Research is going on to come up with more reliable technologies for voice and handwriting recognition by computers. Obviously, these involve specialized input devices.

Output devices can be of two kinds; those that produce hard copy (information recorded permanently on a medium like paper or microfilm,) or soft copy, e.g. display output.

There are two kinds of display devices: Display terminals, which are combined input/output devices consisting of a display device and a keyboard, and monitors, which consist only of a screen. The highlighting symbol which appears on the screen position where the next character typed in from the keyboard will appear is called the cursor. The resolution of a display device is a measure of the 'sharpness' of the image on the screen. Images are formed by lighting up tiny dots called pixels ('picture elements') on the screen. If a screen has more pixels per unit area, its image will be clearer, i.e. its resolution will be high. Resolutions of 640 by 480 (meaning that there are 480 rows covering the screen, each containing 640 pixels) are typical.

Display devices can be monochrome (i.e. have only one foreground color,) or color (i.e. with eight or more colors on the screen at the same time.)

Display devices can be CRT's (cathode-ray tubes) which employ the same picture-generating technology as standard TV sets, or flat-panel displays, which are slimmer, employing newer technologies.
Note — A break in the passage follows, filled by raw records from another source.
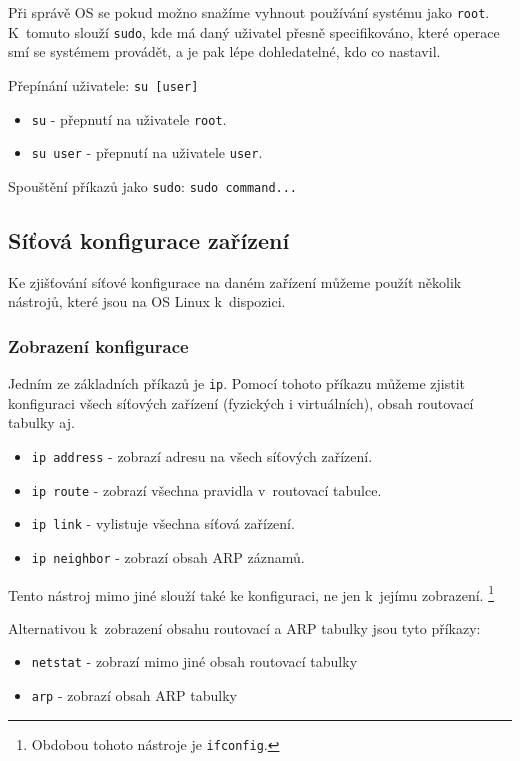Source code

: Při správě OS se pokud možno snažíme vyhnout používání systému jako \texttt{root}. K~tomuto slouží \texttt{sudo},
kde má daný uživatel přesně specifikováno, které operace smí se systémem provádět, a je pak lépe dohledatelné,
kdo co nastavil.

Přepínání uživatele:
\texttt{su [user]}
\begin{itemize}
				\item \texttt{su} - přepnutí na uživatele \texttt{root}.
				\item \texttt{su user} - přepnutí na uživatele \texttt{user}.
\end{itemize}

Spouštění příkazů jako \texttt{sudo}:
\texttt{sudo command...}


\subsection{Síťová konfigurace zařízení}
Ke zjišťování síťové konfigurace na daném zařízení můžeme použít několik nástrojů,
které jsou na OS Linux k~dispozici.

\subsubsection{Zobrazení konfigurace}
Jedním ze základních příkazů je \texttt{ip}. Pomocí tohoto příkazu můžeme zjistit
konfiguraci všech síťových zařízení (fyzických i virtuálních), obsah routovací tabulky aj.

\begin{itemize}
				\item \texttt{ip address} - zobrazí adresu na všech síťových zařízení.
				\item \texttt{ip route} - zobrazí všechna pravidla v~routovací tabulce.
				\item \texttt{ip link} - vylistuje všechna síťová zařízení.
				\item \texttt{ip neighbor} - zobrazí obsah ARP záznamů.
\end{itemize}

Tento nástroj mimo jiné slouží také ke konfiguraci, ne jen k~jejímu zobrazení. \footnote{Obdobou tohoto nástroje je \texttt{ifconfig}.}


Alternativou k~zobrazení obsahu routovací a ARP tabulky jsou tyto příkazy:
\begin{itemize}
\item \texttt{netstat} - zobrazí mimo jiné obsah routovací tabulky
\item \texttt{arp} - zobrazí obsah ARP tabulky
\end{itemize}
Impact printing is a conventional printing technology where the images on the paper are formed by a metal hammer which causes an ink ribbon to come into contact with the paper. In printers using a solid-font mechanism, the shapes of all the characters that the printer can output are embossed on metal, and the printer selects and strikes the appropriate character according to the signal it receives from the computer. Impact dot-matrix printers have a single print head which contains one or more vertical rows of pins, some of which are activated to form part of the image currently being printed. Unlike the solid-font approach, each character printed by a dot-matrix printer is a combination of several dots of ink.

In nonimpact printing, there is no physical contact between the printing mechanism and the paper. Different methods of nonimpact printing are electrothermal printing, used by fax machines, which involves burning the images onto a special kind of paper, ink-jet printing, where small dots of electrically charged ink are sprayed onto the paper, and laser printing, in which a laser beam is used to charge parts of a platen, toner gets 'stuck' to these charged parts, and the paper is pressed to this platen to form the image. All these employ the dot-matrix idea, so practically any image can be produced using them.

If great amounts of data are to be printed, one needs high-speed printers, like line printers, which can print a line at a time, or page printers, which can produce a page at a time. These are capable of delivering hundreds of pages per minute.

Plotters are output devices whose primary purpose is to produce graphic output such as charts, maps, etc.

Voice-output devices enable the computer to produce words in natural language; as of 1998, the quality of the speech produced is not excellent.

Film recorders are cameralike devices which record computer-generated images directly onto film media.

Many other specialized input and output devices are available.